Focus

Rapporto Rifiuti 2007: Apat presenta i dati

Nel 2006 cresce la produzione di rifiuti e la raccolta differenziata. Tra le regioni più virtuose ci sono Trentino Alto Adige e Sardegna

Novità e conferme dal Rapporto Rifiuti Apat (Agenzia protezione ambiente e territorio), presentato stamattina a Roma alla presenza del ministro dell’Ambiente, Alfonso Pecoraro Scanio, e del presidente dell’Agenzia, Giancarlo Viglione.

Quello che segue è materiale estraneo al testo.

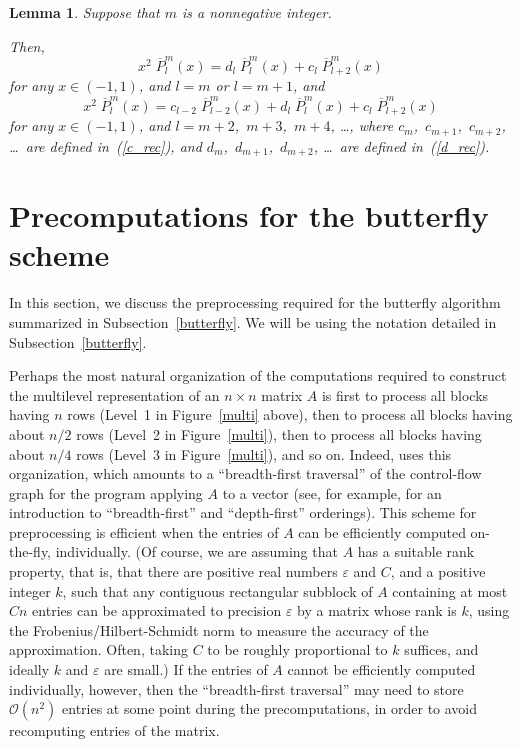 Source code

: \documentclass[final,3p,times]{elsarticle}
\def\epsilon{\varepsilon}
\def\bigoh{\mathcal{O}}
\newtheorem{lemma1}[theorem]{Lemma}
\newenvironment{lemma}{\begin{lemma1}}{\end{lemma1}}
\begin{document}
\begin{lemma}
\label{rec_relation}
Suppose that $m$ is a nonnegative integer.

Then,
\begin{equation}
\label{recurrence0}
x^2 \; \overline{P}^m_l(x)
= d_l \; \overline{P}^m_l(x)
+ c_l \; \overline{P}^m_{l+2}(x)
\end{equation}
for any $x \in (-1,1)$, and $l = m$ or $l = m+1$, and
\begin{equation}
\label{recurrence}
x^2 \; \overline{P}^m_l(x)
= c_{l-2} \; \overline{P}^m_{l-2}(x)
+ d_l \; \overline{P}^m_l(x)
+ c_l \; \overline{P}^m_{l+2}(x)
\end{equation}
for any $x \in (-1,1)$, and $l = m+2$,~$m+3$,~$m+4$, \dots,
where $c_m$,~$c_{m+1}$,~$c_{m+2}$, \dots\ are defined in~(\ref{c_rec}),
and $d_m$,~$d_{m+1}$,~$d_{m+2}$, \dots\ are defined in~(\ref{d_rec}).
\end{lemma}



\section{Precomputations for the butterfly scheme}
\label{precomps}

In this section, we discuss the preprocessing required
for the butterfly algorithm summarized in Subsection~\ref{butterfly}.
We will be using the notation detailed in Subsection~\ref{butterfly}.

Perhaps the most natural organization of the computations required
to construct the multilevel representation of an $n \times n$ matrix $A$
is first to process all blocks having $n$ rows
(Level~1 in Figure~\ref{multi} above),
then to process all blocks having about $n/2$ rows
(Level~2 in Figure~\ref{multi}),
then to process all blocks having about $n/4$ rows
(Level~3 in Figure~\ref{multi}), and so on.
Indeed, \cite{oneil-woolfe-rokhlin} uses this organization,
which amounts to a ``breadth-first traversal''
of the control-flow graph for the program applying $A$ to a vector
(see, for example, \cite{aho-hopcroft-ullman}
for an introduction to ``breadth-first'' and ``depth-first'' orderings).
This scheme for preprocessing is efficient when the entries of $A$
can be efficiently computed on-the-fly, individually.
(Of course, we are assuming that $A$ has a suitable rank property, that is,
that there are positive real numbers $\epsilon$ and $C$,
and a positive integer $k$, such that
any contiguous rectangular subblock of $A$ containing at most $Cn$ entries
can be approximated to precision $\epsilon$ by a matrix whose rank is $k$,
using the Frobenius/Hilbert-Schmidt norm to measure the accuracy
of the approximation. Often, taking $C$ to be roughly proportional
to $k$ suffices, and ideally $k$ and $\epsilon$ are small.)
If the entries of $A$ cannot be efficiently computed individually,
however, then the ``breadth-first traversal'' may need
to store $\bigoh(n^2)$ entries at some point during the precomputations,
in order to avoid recomputing entries of the matrix.
\end{document}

Cresce ancora la produzione nazionale di rifiuti urbani e si attesta, nell’anno 2006, a 32,5 milioni di tonnellate con un incremento rispetto all’anno precedente, superiore al 2,7% (circa 860 mila tonnellate). A differenza degli anni precedenti, l’aumento più consistente si osserva al nord Italia, la cui produzione cresce del 3% circa, a fronte dei quasi 2,9 punti percentuali al sud e dell’1,8% osservato al centro.

E’ quest’ultima macroarea, al contrario, a registrare il valore maggiore pro capite nella produzione di rifiuti: con 638 kg per abitante per anno, infatti, le regioni centrali conquistano l’infelice primato, distaccandosi nettamente dal sud (509 kg) e dal nord (544 kg). In termini percentuali, tuttavia le regioni meridionali registrano incrementi più del resto d’Italia: circa il 3%, in contrapposizione al 2,4% del nord e una sostanziale stabilità del centro (-0,2%).Nello specifico è la Toscana, con 700 kg pro capite, la regione che produce il quantitativo maggiore di rifiuti, seguita da Emilia Romagna (677 kg), Umbria (661 kg) e Lazio (611 kg); in coda alla classifica, la Basilicata, con 401 kg pro capite, il Molise (405 kg), la Calabria (476 kg), il Friuli Venezia Giulia (492 kg) e il Trentino Alto Adige (495 kg). Ciononostante, tra il 2005 e il 2006 i maggiori incrementi si rilevano per la Puglia (+5,1% di crescita del pro capite), la Sicilia (+4,2%) e la Basilicata (+4,1%).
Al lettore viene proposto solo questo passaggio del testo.